◆ **ASSIGNMENT**
Pick every line out of the entries below that has the string "deleting", and copy it.

Pictures paired with source code:
━━━━━━━━━━━━━━━━━━━━━━━━━━━━━━
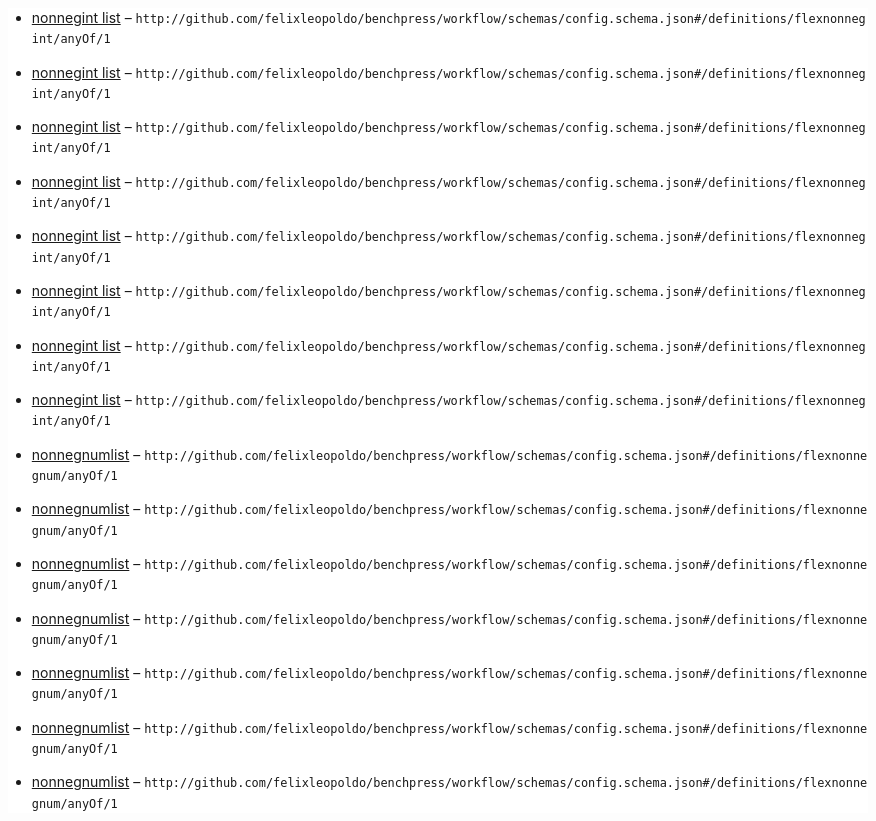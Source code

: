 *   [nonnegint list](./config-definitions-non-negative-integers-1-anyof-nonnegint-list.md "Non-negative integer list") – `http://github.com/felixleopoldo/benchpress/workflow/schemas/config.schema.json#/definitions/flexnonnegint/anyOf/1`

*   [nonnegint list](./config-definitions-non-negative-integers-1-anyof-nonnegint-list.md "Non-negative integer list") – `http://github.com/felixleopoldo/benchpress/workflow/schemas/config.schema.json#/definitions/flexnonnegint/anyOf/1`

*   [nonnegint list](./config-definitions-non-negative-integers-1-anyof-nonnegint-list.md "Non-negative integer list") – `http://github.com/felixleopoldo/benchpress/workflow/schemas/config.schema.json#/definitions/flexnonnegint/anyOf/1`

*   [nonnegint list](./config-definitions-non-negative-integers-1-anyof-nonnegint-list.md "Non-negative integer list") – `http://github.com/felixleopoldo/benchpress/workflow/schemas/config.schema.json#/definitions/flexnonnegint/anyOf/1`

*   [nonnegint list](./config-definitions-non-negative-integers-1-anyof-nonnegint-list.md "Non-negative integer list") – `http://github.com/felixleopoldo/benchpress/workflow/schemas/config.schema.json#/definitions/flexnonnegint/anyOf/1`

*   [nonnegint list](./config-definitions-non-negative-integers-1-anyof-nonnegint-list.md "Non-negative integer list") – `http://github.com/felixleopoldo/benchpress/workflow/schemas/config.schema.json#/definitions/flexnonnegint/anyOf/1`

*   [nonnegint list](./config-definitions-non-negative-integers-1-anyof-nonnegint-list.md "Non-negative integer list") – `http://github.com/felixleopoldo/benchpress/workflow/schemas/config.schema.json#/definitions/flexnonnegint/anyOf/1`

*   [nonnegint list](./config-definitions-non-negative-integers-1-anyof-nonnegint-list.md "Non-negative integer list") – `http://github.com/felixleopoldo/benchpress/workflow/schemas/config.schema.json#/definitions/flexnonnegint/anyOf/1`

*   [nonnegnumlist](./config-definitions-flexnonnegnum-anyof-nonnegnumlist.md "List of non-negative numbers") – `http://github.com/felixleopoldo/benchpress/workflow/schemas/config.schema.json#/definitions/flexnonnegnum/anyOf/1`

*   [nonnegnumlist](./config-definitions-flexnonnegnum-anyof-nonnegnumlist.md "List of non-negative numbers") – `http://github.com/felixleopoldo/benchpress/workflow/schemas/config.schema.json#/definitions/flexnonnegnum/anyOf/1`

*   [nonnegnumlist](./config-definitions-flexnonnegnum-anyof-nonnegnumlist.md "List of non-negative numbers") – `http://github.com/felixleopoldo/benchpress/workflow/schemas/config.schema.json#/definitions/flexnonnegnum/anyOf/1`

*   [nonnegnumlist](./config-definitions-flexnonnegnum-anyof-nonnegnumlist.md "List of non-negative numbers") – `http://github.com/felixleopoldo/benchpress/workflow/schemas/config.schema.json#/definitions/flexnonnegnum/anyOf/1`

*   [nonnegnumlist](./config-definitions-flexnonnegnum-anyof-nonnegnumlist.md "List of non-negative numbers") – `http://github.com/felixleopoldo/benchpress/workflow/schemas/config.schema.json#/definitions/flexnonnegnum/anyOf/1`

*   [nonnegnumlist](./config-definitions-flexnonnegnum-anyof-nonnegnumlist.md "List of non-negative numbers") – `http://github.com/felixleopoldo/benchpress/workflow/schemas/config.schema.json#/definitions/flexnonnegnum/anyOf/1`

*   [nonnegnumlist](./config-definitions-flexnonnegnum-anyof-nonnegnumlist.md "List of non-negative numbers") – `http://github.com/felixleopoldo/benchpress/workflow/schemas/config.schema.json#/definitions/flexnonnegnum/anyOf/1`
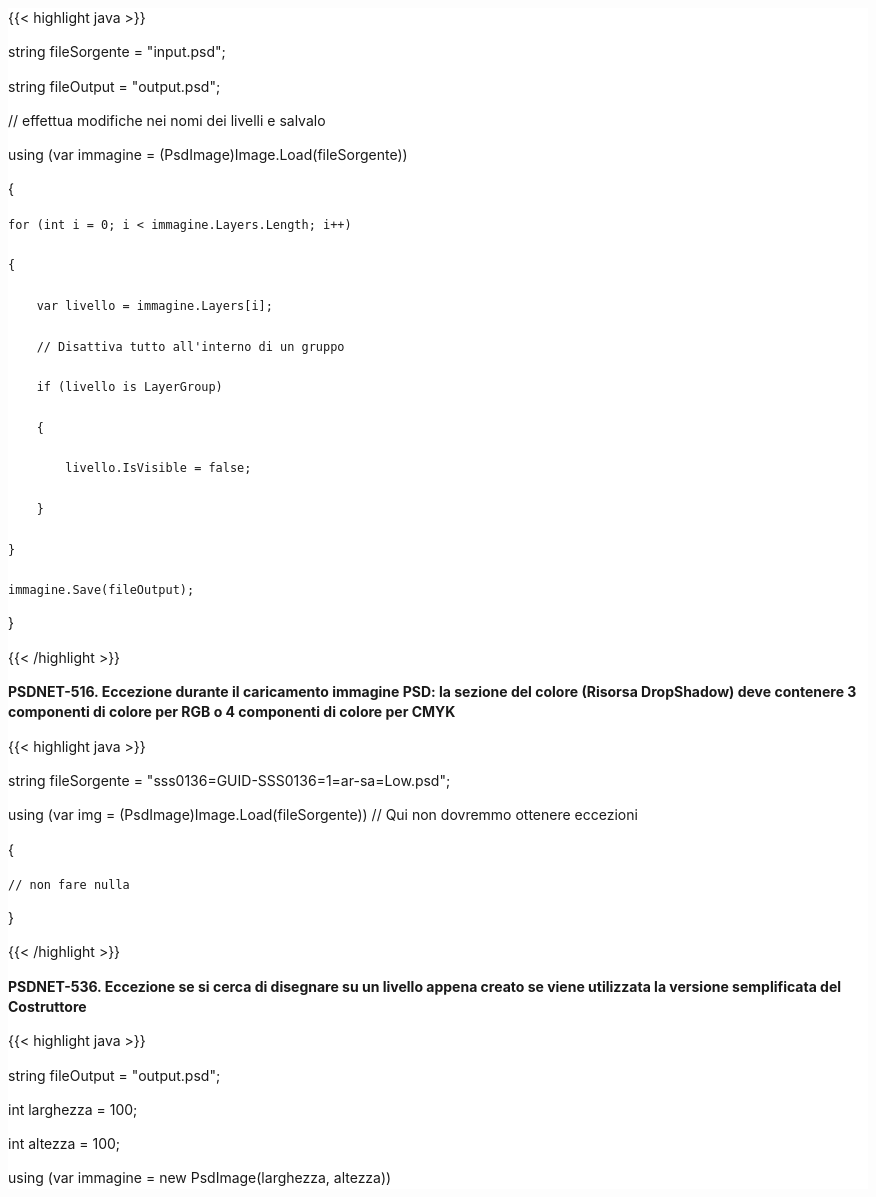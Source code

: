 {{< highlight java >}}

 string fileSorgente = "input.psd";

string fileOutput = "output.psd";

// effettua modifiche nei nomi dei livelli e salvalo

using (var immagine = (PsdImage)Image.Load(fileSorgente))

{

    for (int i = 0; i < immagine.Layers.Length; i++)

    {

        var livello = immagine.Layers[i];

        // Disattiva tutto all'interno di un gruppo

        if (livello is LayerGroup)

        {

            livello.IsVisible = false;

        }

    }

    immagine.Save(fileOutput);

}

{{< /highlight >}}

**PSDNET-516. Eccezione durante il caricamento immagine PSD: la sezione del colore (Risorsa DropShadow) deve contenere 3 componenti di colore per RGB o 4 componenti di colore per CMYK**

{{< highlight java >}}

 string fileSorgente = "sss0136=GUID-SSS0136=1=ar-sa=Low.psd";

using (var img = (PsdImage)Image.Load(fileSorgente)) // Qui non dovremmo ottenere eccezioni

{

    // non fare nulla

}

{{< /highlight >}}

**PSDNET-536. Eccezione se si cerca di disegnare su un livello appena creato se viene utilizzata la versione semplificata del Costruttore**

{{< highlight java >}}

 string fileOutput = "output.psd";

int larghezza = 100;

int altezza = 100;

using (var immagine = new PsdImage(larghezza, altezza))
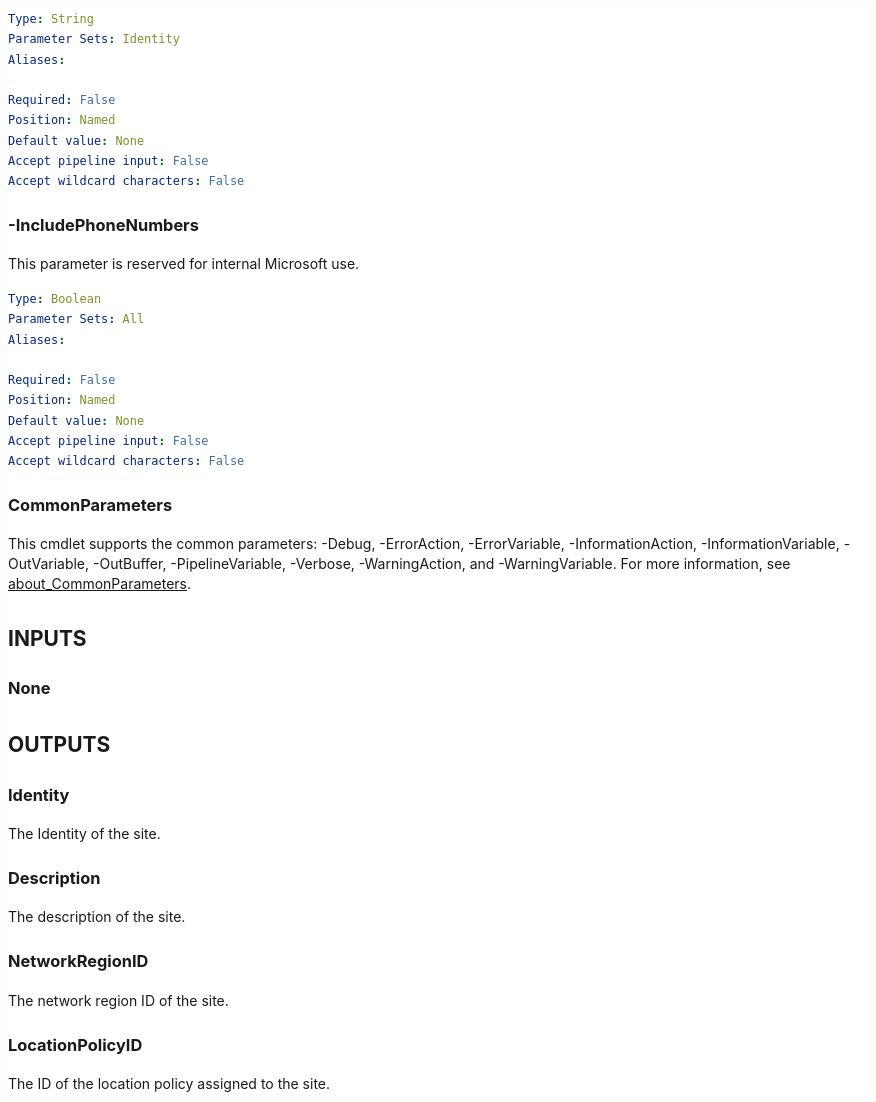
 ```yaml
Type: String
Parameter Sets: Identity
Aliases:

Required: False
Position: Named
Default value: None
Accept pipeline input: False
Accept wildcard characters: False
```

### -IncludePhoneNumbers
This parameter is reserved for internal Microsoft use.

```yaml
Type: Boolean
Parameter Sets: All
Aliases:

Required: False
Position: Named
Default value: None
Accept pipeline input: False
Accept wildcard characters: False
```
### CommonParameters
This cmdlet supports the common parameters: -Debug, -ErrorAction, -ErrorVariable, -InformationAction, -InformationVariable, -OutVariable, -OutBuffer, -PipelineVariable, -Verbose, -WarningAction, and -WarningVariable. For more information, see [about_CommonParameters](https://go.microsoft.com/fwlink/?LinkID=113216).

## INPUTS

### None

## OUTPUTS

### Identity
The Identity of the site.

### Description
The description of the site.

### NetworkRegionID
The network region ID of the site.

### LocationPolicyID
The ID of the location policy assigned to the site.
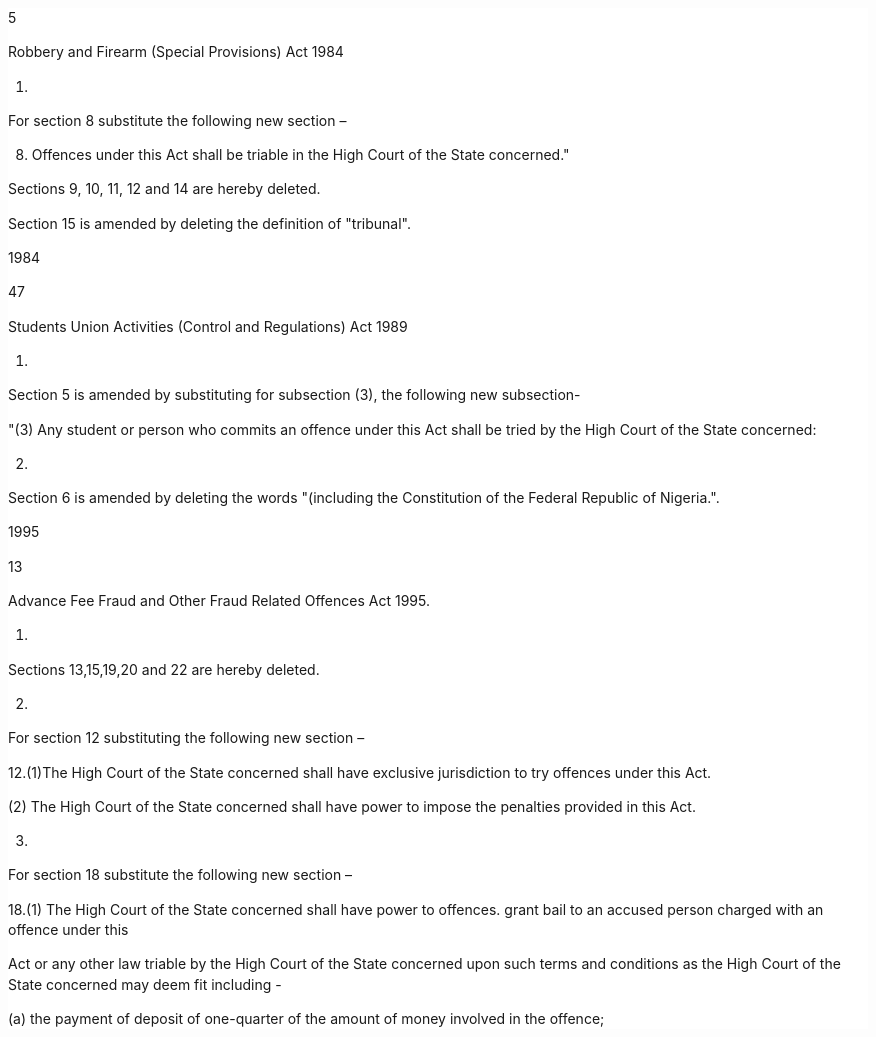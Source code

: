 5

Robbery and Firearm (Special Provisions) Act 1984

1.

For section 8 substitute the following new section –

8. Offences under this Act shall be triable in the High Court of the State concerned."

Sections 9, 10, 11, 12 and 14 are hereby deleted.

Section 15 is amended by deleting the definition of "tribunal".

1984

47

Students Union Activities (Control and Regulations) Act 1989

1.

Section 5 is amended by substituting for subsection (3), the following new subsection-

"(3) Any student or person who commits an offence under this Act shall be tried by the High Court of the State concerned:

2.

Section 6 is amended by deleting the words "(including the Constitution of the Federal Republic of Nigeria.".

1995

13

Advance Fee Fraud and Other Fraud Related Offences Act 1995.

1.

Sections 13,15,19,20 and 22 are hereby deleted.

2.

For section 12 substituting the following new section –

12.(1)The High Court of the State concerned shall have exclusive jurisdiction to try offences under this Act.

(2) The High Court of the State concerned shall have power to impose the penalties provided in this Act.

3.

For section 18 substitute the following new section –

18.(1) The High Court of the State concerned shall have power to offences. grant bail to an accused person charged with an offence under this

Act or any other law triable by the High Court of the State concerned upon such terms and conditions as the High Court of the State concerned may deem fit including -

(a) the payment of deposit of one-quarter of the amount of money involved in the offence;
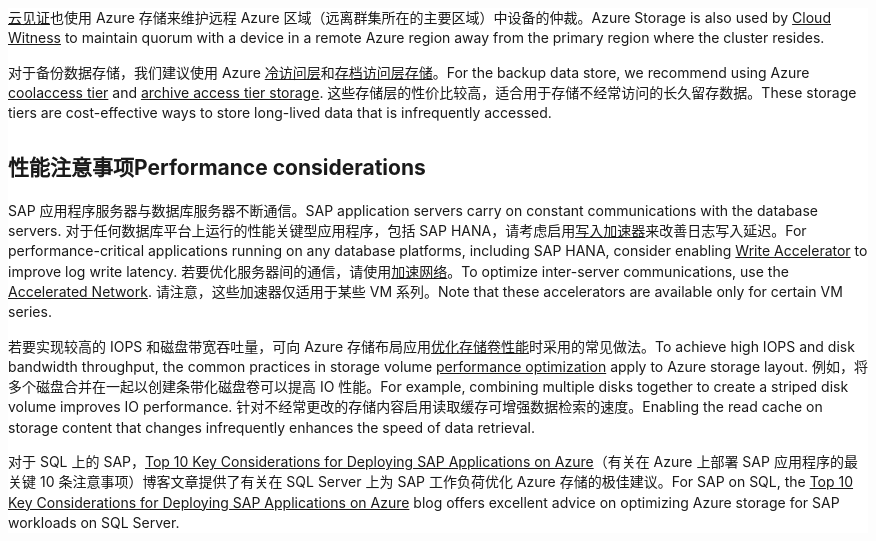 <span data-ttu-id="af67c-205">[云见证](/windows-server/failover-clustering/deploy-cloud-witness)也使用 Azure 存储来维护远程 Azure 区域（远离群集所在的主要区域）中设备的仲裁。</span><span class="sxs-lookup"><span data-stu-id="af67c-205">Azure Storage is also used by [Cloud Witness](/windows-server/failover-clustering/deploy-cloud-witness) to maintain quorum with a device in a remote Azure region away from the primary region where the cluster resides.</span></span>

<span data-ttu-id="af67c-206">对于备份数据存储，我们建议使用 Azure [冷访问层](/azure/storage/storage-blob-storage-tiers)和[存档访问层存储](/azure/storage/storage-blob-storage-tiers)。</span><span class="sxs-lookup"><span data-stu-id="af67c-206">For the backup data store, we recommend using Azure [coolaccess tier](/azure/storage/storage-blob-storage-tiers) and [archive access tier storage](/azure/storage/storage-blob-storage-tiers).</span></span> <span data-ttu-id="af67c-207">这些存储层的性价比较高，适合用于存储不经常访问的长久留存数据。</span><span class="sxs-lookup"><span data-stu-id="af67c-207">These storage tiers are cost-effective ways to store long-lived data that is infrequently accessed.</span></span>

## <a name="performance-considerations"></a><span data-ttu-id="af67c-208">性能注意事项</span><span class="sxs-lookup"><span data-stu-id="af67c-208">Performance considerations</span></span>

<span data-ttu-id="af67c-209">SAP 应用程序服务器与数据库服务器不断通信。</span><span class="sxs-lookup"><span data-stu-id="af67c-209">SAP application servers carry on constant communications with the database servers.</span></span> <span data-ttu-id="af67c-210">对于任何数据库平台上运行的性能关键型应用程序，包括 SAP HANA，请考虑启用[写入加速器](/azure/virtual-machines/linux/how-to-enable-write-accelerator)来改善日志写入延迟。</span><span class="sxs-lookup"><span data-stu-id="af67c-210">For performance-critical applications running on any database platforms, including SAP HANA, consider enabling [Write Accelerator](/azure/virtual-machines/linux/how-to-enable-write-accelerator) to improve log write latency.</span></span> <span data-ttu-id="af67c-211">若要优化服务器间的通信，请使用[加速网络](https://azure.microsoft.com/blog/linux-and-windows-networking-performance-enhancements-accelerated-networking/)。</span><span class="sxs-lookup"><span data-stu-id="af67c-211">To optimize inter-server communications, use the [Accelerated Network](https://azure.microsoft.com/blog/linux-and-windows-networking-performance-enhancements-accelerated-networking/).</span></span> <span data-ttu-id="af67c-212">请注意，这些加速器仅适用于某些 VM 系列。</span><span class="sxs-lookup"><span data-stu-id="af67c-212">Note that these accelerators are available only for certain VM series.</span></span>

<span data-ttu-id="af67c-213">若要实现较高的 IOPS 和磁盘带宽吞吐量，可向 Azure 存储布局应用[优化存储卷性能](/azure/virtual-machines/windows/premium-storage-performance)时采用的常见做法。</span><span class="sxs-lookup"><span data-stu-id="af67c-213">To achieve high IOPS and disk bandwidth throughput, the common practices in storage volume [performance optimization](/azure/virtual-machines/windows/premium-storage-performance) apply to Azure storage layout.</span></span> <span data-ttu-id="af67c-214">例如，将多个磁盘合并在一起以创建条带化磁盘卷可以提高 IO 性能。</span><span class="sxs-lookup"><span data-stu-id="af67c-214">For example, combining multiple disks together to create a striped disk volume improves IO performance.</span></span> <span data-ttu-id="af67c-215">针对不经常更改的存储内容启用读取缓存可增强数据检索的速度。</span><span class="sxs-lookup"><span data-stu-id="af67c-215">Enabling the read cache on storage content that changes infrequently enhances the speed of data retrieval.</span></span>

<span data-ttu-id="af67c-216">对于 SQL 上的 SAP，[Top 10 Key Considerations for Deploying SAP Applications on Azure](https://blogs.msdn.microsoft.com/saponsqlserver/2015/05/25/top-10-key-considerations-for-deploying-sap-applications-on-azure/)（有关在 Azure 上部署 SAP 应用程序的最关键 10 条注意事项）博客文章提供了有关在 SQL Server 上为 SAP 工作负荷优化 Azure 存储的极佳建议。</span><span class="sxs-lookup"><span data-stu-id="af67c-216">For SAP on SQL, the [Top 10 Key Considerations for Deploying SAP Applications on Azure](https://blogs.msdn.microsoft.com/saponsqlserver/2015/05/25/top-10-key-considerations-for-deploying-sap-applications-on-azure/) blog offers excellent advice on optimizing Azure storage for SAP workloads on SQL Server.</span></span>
━━━━━━━━━━━━━━━━━━━━━━━━━━━━━━
◆ **THE COMPLETED TASK**
Section 15 is amended by deleting the definition of "tribunal".
Section 6 is amended by deleting the words "(including the Constitution of the Federal Republic of Nigeria.".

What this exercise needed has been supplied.